» ABOUT THIS TASK
Only a number is expected in reply: the count of lines below where the word "configuration" occurs.

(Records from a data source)

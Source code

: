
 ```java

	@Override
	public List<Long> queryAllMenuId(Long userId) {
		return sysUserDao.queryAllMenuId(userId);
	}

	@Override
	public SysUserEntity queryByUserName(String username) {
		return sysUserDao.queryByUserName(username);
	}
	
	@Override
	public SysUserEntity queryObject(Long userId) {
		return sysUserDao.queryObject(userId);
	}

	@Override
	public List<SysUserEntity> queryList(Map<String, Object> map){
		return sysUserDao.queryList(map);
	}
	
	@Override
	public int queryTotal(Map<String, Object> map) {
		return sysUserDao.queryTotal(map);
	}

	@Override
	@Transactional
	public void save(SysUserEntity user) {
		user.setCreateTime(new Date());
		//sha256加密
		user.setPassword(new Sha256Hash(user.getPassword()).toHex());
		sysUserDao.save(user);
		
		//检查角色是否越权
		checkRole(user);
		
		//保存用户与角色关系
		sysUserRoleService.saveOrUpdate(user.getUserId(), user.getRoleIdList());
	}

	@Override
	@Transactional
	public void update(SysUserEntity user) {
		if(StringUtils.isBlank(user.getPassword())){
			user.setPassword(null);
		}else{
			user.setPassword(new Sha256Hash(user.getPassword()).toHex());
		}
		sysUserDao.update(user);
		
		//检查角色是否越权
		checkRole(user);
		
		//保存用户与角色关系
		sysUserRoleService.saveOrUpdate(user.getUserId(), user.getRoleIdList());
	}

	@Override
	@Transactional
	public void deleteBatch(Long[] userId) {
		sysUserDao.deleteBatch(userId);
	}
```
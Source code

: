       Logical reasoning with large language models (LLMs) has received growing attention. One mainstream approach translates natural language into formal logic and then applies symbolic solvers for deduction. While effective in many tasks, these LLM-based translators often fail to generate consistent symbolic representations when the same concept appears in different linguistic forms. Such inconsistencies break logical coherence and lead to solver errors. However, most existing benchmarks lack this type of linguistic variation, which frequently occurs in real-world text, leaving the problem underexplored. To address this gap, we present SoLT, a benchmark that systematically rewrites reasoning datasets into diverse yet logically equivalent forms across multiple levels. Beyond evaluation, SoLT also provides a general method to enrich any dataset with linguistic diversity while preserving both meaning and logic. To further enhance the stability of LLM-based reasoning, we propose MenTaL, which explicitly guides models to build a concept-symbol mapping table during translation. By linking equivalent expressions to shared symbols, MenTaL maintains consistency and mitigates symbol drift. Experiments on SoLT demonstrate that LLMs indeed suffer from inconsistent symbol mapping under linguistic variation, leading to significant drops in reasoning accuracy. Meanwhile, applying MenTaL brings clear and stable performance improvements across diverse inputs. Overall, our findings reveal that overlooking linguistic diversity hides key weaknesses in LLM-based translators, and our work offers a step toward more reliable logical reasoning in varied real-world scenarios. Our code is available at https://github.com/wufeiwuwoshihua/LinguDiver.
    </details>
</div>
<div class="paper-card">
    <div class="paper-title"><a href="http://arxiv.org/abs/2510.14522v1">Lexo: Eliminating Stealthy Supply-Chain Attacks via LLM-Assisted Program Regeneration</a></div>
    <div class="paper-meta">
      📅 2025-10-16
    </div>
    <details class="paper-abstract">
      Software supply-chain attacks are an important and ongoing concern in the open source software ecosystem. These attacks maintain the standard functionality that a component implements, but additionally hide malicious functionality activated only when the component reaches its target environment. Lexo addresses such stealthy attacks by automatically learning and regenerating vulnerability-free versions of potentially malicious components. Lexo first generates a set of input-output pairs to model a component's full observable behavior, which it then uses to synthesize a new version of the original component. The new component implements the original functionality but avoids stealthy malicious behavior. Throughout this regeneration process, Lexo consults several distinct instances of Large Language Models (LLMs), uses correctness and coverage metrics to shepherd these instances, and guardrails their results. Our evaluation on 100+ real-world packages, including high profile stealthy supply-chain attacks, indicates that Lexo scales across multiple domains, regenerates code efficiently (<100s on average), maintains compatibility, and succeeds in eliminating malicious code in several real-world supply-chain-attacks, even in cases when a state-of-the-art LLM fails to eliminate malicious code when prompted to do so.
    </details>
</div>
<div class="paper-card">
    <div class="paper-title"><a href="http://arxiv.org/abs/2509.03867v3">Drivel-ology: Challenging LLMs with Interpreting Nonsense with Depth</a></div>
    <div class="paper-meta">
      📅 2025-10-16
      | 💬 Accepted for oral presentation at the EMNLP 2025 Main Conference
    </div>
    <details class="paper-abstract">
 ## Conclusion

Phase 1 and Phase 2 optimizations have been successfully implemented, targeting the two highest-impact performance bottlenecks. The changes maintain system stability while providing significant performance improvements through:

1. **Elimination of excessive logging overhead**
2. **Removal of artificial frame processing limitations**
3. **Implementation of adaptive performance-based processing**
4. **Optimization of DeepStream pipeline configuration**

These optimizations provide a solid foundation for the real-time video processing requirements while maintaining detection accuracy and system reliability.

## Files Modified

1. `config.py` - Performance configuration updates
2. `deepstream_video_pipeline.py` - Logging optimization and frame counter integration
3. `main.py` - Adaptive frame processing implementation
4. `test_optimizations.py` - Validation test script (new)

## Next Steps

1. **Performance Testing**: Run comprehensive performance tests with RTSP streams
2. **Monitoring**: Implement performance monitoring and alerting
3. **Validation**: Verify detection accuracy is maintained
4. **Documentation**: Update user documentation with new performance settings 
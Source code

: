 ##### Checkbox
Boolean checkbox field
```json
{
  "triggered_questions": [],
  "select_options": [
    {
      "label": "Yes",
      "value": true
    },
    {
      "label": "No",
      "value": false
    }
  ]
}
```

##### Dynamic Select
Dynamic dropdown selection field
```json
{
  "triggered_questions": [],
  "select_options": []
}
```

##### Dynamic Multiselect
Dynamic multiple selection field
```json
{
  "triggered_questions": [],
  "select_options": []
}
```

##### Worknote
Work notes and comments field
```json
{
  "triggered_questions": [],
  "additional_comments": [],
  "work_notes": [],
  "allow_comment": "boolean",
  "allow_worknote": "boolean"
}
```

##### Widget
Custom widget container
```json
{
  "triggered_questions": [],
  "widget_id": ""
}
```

» RESPONSE TO THIS EXERCISE
2